The border crossing at Al Ain is a bit tricky to find so make sure you have it mapped out clearly. There's only one crossing for non-GCC at Hili, I believe. The crossing itself can be quick or take a bit of time. But once through it's easy sailing all the way to Muscat.


----------



## twowheelsgood (Feb 21, 2013)

Al Ain instructions from or last trip to Jebel Shams;

_At the border. Slowly approach the UAE border post and follow the line of cars through the customs and then immigration, where you will most probably be asked to park up and enter the office on the right – take passport and vehicle registration card. 

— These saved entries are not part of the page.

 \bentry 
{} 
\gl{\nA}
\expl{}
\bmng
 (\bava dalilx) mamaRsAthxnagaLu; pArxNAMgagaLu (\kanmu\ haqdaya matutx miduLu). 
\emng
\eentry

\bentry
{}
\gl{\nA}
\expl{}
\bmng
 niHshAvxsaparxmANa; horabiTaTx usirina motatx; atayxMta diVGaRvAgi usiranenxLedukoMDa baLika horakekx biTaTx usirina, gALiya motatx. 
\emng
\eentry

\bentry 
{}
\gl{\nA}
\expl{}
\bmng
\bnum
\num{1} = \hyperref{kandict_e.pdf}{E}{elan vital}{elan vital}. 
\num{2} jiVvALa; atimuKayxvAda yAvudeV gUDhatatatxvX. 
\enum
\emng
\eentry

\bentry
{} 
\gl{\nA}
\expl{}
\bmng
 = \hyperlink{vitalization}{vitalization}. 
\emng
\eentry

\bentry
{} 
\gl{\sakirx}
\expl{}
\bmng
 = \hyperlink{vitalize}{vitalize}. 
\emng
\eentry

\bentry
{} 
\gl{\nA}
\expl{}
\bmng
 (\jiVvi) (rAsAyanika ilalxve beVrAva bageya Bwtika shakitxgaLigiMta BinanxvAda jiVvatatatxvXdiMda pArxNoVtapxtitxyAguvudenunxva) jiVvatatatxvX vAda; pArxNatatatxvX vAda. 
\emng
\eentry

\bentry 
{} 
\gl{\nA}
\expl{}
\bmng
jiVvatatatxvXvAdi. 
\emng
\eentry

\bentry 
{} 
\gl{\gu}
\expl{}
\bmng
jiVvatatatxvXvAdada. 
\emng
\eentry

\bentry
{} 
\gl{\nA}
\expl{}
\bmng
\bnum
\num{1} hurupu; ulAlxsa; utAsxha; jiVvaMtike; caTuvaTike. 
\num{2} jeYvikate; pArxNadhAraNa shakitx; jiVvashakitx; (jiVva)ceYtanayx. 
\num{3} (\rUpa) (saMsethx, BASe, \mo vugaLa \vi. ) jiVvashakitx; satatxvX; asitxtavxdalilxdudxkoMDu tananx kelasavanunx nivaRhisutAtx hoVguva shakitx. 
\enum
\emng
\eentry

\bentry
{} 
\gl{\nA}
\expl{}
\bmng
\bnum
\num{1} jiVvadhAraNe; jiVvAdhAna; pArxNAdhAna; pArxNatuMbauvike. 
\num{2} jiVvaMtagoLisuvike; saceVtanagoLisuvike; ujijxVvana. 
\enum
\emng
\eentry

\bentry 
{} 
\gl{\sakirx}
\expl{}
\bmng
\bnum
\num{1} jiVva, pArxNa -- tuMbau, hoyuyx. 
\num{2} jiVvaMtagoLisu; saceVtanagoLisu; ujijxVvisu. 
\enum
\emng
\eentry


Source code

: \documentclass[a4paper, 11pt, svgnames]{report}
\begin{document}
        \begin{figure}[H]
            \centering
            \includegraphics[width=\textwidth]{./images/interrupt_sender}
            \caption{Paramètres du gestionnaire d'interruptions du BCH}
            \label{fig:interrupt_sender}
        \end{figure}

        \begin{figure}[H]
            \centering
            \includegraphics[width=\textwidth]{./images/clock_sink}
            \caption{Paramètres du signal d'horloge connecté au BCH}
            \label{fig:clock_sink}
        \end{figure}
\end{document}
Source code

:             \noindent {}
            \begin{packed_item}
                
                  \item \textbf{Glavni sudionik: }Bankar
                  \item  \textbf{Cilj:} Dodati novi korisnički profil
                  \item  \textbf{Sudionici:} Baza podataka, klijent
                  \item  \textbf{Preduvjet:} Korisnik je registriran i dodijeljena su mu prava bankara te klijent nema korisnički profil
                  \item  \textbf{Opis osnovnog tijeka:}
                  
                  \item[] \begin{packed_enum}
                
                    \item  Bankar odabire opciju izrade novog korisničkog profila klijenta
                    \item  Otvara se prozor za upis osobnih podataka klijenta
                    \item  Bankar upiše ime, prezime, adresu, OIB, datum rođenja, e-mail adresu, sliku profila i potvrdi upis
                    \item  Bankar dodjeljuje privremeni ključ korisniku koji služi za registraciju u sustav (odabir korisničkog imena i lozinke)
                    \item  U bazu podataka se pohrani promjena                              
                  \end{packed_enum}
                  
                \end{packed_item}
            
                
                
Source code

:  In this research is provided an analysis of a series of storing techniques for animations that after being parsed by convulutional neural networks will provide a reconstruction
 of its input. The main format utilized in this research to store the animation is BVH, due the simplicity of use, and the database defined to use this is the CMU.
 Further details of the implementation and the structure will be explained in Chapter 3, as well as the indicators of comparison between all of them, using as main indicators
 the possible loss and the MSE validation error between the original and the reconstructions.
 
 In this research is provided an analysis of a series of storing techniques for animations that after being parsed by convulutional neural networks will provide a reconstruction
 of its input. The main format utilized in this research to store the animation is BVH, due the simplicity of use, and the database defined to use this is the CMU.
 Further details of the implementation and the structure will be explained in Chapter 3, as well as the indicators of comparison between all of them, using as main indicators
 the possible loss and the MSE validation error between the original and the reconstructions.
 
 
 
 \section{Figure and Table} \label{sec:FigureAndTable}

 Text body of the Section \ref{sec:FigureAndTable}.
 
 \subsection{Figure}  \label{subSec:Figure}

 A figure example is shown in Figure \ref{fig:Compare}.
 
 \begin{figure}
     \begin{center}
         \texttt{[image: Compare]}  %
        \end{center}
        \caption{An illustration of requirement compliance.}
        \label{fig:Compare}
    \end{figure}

On approaching the Oman border post, park up on the left hand side and enter the main building with passport and vehicle insurance certificate. After clearing immigration you will then stop for a routine customs check. After passing through the border controls and entering Oman, proceed straight on ....................._


----------



## XDoodlebugger (Jan 24, 2012)

twowheelsgood said:


> Al Ain instructions from or last trip to Jebel Shams;
> 
> _At the border. Slowly approach the UAE border post and follow the line of cars through the customs and then immigration, where you will most probably be asked to park up and enter the office on the right – take passport and vehicle registration card.
> 
> On approaching the Oman border post, park up on the left hand side and enter the main building with passport and vehicle insurance certificate. After clearing immigration you will then stop for a routine customs check. After passing through the border controls and entering Oman, proceed straight on ....................._


I haven't been in a while through Hili but isn't there also a 35 AED charge for existing?


----------



## Ogri750 (Feb 14, 2008)

Thanks for the replies.

If the car is under finance with the bank, do I need anything from them to take it across the border?


----------



## twowheelsgood (Feb 21, 2013)

If you have the registration card in your name and the insurance in your name, it shouldnt be an issue.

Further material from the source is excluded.